When recycling and maximizing resources is seen as pathology - an unexpected culture clash

Through my work, I met many people from various countries, and became friends with some of them. Not surprisingly, when people from different countries come to the US as expatriates or as immigrants, there will be culture shock. Some of my friends have related their experiences with adapting to American society. Surprisingly, the recurring cause of conflict/disagreement I've heard from different foreigners (who are also culturally distinct from one another) is not with people making fun of their accents, nor is it with people staring at their foreign clothes, nor is it with communications issues. True, some of these things have happened to people I know, but by far, the recurring culture clash that happens with far more regularity (at least within my circle of acquaintances) is over the issue of resource management, or frugality.

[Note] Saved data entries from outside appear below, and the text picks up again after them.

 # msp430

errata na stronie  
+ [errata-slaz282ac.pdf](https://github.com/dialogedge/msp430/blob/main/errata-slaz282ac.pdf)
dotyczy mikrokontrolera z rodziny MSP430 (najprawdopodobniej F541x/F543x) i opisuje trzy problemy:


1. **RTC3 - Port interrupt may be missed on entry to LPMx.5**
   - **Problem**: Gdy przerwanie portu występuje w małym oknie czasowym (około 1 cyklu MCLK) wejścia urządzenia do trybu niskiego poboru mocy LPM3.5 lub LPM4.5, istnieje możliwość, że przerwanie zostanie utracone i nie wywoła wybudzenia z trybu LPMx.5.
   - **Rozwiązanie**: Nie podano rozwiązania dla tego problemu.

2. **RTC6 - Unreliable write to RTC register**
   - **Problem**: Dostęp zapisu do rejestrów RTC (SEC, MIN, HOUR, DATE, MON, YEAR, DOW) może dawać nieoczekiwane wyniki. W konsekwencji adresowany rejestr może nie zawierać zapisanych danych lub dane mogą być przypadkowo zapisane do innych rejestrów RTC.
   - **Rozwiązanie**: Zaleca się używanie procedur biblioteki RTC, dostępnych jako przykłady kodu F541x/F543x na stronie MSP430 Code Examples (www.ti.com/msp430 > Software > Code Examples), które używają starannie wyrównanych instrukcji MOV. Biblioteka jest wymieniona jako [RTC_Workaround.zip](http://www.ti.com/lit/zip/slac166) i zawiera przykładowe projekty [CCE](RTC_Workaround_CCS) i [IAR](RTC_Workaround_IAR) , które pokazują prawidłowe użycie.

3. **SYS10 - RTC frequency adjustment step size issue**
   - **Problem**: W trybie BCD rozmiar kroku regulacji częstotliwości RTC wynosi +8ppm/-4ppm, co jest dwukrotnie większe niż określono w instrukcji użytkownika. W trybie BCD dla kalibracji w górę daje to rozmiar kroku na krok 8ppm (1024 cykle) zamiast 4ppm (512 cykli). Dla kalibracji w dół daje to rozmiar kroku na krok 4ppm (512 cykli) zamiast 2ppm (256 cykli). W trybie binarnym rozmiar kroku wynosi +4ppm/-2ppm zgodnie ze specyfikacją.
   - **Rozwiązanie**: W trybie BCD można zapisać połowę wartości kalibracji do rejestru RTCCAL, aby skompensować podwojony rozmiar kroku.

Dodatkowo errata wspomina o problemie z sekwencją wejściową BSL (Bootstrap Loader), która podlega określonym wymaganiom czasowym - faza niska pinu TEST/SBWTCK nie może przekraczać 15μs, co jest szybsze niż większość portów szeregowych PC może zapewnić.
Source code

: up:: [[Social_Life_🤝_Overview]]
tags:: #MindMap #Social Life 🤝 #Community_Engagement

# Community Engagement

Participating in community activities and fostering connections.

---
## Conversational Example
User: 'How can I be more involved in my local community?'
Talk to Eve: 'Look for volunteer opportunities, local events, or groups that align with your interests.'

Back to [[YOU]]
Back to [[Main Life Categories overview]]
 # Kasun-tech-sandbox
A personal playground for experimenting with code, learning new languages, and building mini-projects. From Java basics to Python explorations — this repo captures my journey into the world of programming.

Take for instance, my Indian former coworker P. P. had lived and worked in the US for a good number of years. One day, when P. held a party at his home, he asked his guests not to discard the plastic plates and utensils because he wanted to put them through the dishwasher and reuse them. Whereupon one of his American guests told him that he was being 'cheap.' P. was very offended. As he explained to me, his motivation was not even saving money. P. is a well-paid engineer and could afford to discard the party dishes. P came from the standpoint of reducing waste and having less impact on the environment. If the dishes can be washed and reused, why not reuse them? P. said to me that such a misunderstanding would never occur in India because it was normal for people there to reuse intact, undamaged items the way he did. The friendship between P and said guest came to an end.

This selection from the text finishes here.